This painfully honest, often hilariously funny and heartrendingly sad novel from a gifted writer explores a 15-year-old girl's struggle to come to terms with her mother's unexpected death and is based on Raab's own experience losing her mother. Unbearable loss and the hole in her family circle compound the normal coming-ofage battles Mia faces with friends, with dating and growing into adulthood. Mia's black humor and fresh insights about grief and healing leaven the sorrow. The author includes a poignant afterword about her own experience, losing first her mother and then her father at a tender age.


This Is Just to Say: Poems of Apology and Forgiveness by Joyce Sidman (illustrated by Pamela Zagarenski, Houghton Mifflin, $16)

This lovely and heartfelt collection of poems offers a chorus of voices in a classroom and their secret hopes and wishes and worries, framed as the work of a teacher and her sixth grade class project.


Here's a Little Poem: A Very First Book of Poetry (collected by Jane Yolen and Andrew Fusek Peters, illustrated by Polly Dunbar, Candlewick Press, $21.99.)

This marvelous collection features 60 poems, from Lillian Moore, Langston Hughes, Gertrude Stein and more, printed on large child-friendly pages with colorful, exuberant illustrations.
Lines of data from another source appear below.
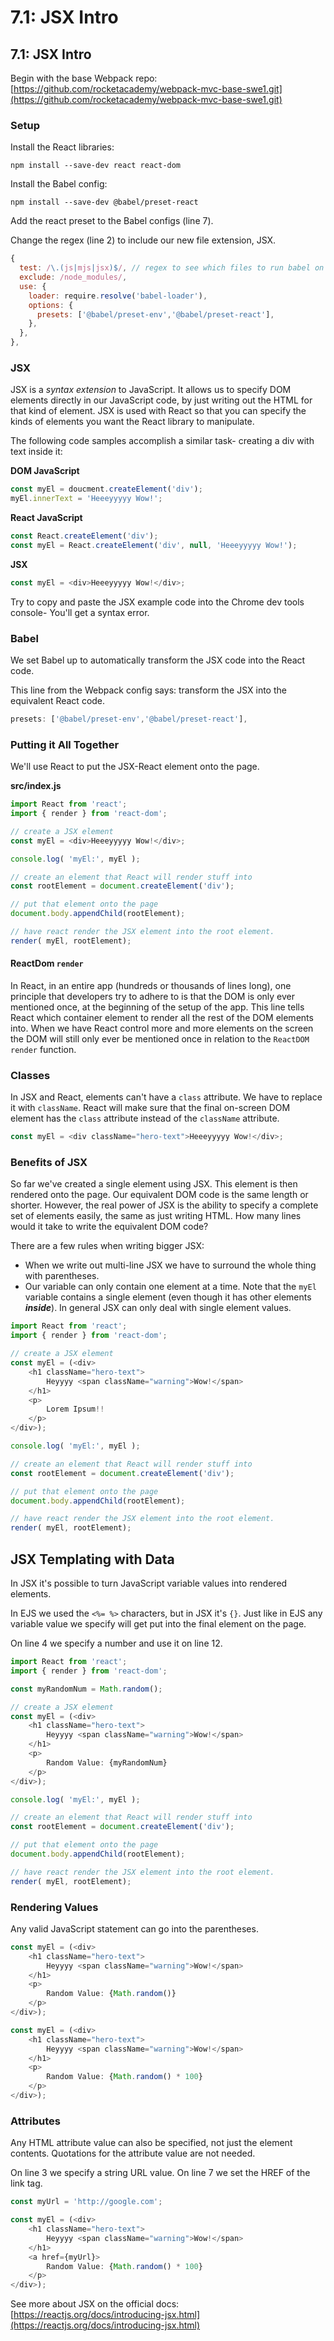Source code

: # 7.1: JSX Intro

## 7.1: JSX Intro

Begin with the base Webpack repo: [https://github.com/rocketacademy/webpack-mvc-base-swe1.git](https://github.com/rocketacademy/webpack-mvc-base-swe1.git)

### Setup

Install the React libraries:

```text
npm install --save-dev react react-dom
```

Install the Babel config:

```text
npm install --save-dev @babel/preset-react
```

Add the react preset to the Babel configs \(line 7\).

Change the regex \(line 2\) to include our new file extension, JSX.

```javascript
{
  test: /\.(js|mjs|jsx)$/, // regex to see which files to run babel on
  exclude: /node_modules/,
  use: {
    loader: require.resolve('babel-loader'),
    options: {
      presets: ['@babel/preset-env','@babel/preset-react'],
    },
  },
},
```

### JSX

JSX is a _syntax extension_ to JavaScript. It allows us to specify DOM elements directly in our JavaScript code, by just writing out the HTML for that kind of element. JSX is used with React so that you can specify the kinds of elements you want the React library to manipulate.

The following code samples accomplish a similar task- creating a div with text inside it:

**DOM JavaScript**

```javascript
const myEl = doucment.createElement('div');
myEl.innerText = 'Heeeyyyyy Wow!';
```

**React JavaScript**

```javascript
const React.createElement('div');
const myEl = React.createElement('div', null, 'Heeeyyyyy Wow!');
```

**JSX**

```javascript
const myEl = <div>Heeeyyyyy Wow!</div>;
```

Try to copy and paste the JSX example code into the Chrome dev tools console- You'll get a syntax error.

### Babel

We set Babel up to automatically transform the JSX code into the React code.

This line from the Webpack config says: transform the JSX into the equivalent React code.

```javascript
presets: ['@babel/preset-env','@babel/preset-react'],
```

### Putting it All Together

We'll use React to put the JSX-React element onto the page.

**src/index.js**

```javascript
import React from 'react';
import { render } from 'react-dom';

// create a JSX element
const myEl = <div>Heeeyyyyy Wow!</div>;

console.log( 'myEl:', myEl );

// create an element that React will render stuff into
const rootElement = document.createElement('div');

// put that element onto the page
document.body.appendChild(rootElement);

// have react render the JSX element into the root element.
render( myEl, rootElement);
```

#### ReactDom `render`

In React, in an entire app \(hundreds or thousands of lines long\), one principle that developers try to adhere to is that the DOM is only ever mentioned once, at the beginning of the setup of the app. This line tells React which container element to render all the rest of the DOM elements into. When we have React control more and more elements on the screen the DOM will still only ever be mentioned once in relation to the `ReactDOM` `render` function.

### Classes

In JSX and React, elements can't have a `class` attribute. We have to replace it with `className`. React will make sure that the final on-screen DOM element has the `class` attribute instead of the `className` attribute.

```javascript
const myEl = <div className="hero-text">Heeeyyyyy Wow!</div>;
```

### Benefits of JSX

So far we've created a single element using JSX. This element is then rendered onto the page. Our equivalent DOM code is the same length or shorter. However, the real power of JSX is the ability to specify a complete set of elements easily, the same as just writing HTML. How many lines would it take to write the equivalent DOM code?

There are a few rules when writing bigger JSX:

* When we write out multi-line JSX we have to surround the whole thing with parentheses.
* Our variable can only contain one element at a time. Note that the `myEl` variable contains a single element \(even though it has other elements _**inside**_\). In general JSX can only deal with single element values.

```javascript
import React from 'react';
import { render } from 'react-dom';

// create a JSX element
const myEl = (<div>
    <h1 className="hero-text">
        Heyyyy <span className="warning">Wow!</span>
    </h1>
    <p>
        Lorem Ipsum!!
    </p>
</div>);

console.log( 'myEl:', myEl );

// create an element that React will render stuff into
const rootElement = document.createElement('div');

// put that element onto the page
document.body.appendChild(rootElement);

// have react render the JSX element into the root element.
render( myEl, rootElement);
```

## JSX Templating with Data

In JSX it's possible to turn JavaScript variable values into rendered elements.

In EJS we used the `<%= %>` characters, but in JSX it's `{}`. Just like in EJS any variable value we specify will get put into the final element on the page.

On line 4 we specify a number and use it on line 12.

```javascript
import React from 'react';
import { render } from 'react-dom';

const myRandomNum = Math.random();

// create a JSX element
const myEl = (<div>
    <h1 className="hero-text">
        Heyyyy <span className="warning">Wow!</span>
    </h1>
    <p>
        Random Value: {myRandomNum}
    </p>
</div>);

console.log( 'myEl:', myEl );

// create an element that React will render stuff into
const rootElement = document.createElement('div');

// put that element onto the page
document.body.appendChild(rootElement);

// have react render the JSX element into the root element.
render( myEl, rootElement);
```

### Rendering Values

Any valid JavaScript statement can go into the parentheses.

```javascript
const myEl = (<div>
    <h1 className="hero-text">
        Heyyyy <span className="warning">Wow!</span>
    </h1>
    <p>
        Random Value: {Math.random()}
    </p>
</div>);
```

```javascript
const myEl = (<div>
    <h1 className="hero-text">
        Heyyyy <span className="warning">Wow!</span>
    </h1>
    <p>
        Random Value: {Math.random() * 100}
    </p>
</div>);
```

### Attributes

Any HTML attribute value can also be specified, not just the element contents. Quotations for the attribute value are not needed.

On line 3 we specify a string URL value. On line 7 we set the HREF of the link tag.

```javascript
const myUrl = 'http://google.com';

const myEl = (<div>
    <h1 className="hero-text">
        Heyyyy <span className="warning">Wow!</span>
    </h1>
    <a href={myUrl}>
        Random Value: {Math.random() * 100}
    </p>
</div>);
```

See more about JSX on the official docs: [https://reactjs.org/docs/introducing-jsx.html](https://reactjs.org/docs/introducing-jsx.html)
They range from the lyrical and charming "Baby fingers" by Nikki Grimes to "Mud" by Flanders and Swann: "Mud, mud, glorious mud, Nothing quite like it for cooling the blood..."


Animal Poems by Valerie Worth (pictures by Steve Jenkins, Farrar Straus Giroux, $17).

Jenkins' glorious cut-paper illustrations are paired with marvelous effect with Worth's elegant free-verse portraits of 23 animals. (She writes of the snail and "the bare stone spiral of his one unlighted stairwell" and the whale ("his whole hill of flesh floats easily in the sea").


Your Own, Sylvia: a verse portrait of Sylvia Plath by Stephanie Hemphill (Alfred A. Knopf, $15.99, 246 pages). Ages 12 and up.

Poet Stephanie Hemphill draws from Sylvia Plath's journals and letters and from other source material to brilliantly craft a portrait of the artist in poetry, through the voices of her family, friends and others. It's brilliantly done, following Plath from infancy to her suicide at age 30. Notes on each page explain each poem's relation to Plath's life.


To Go Singing through the World: the Childhood of Pablo Neruda by Deborah Kogan Ray (Frances Foster Books/Farrar Straus Giroux, $17).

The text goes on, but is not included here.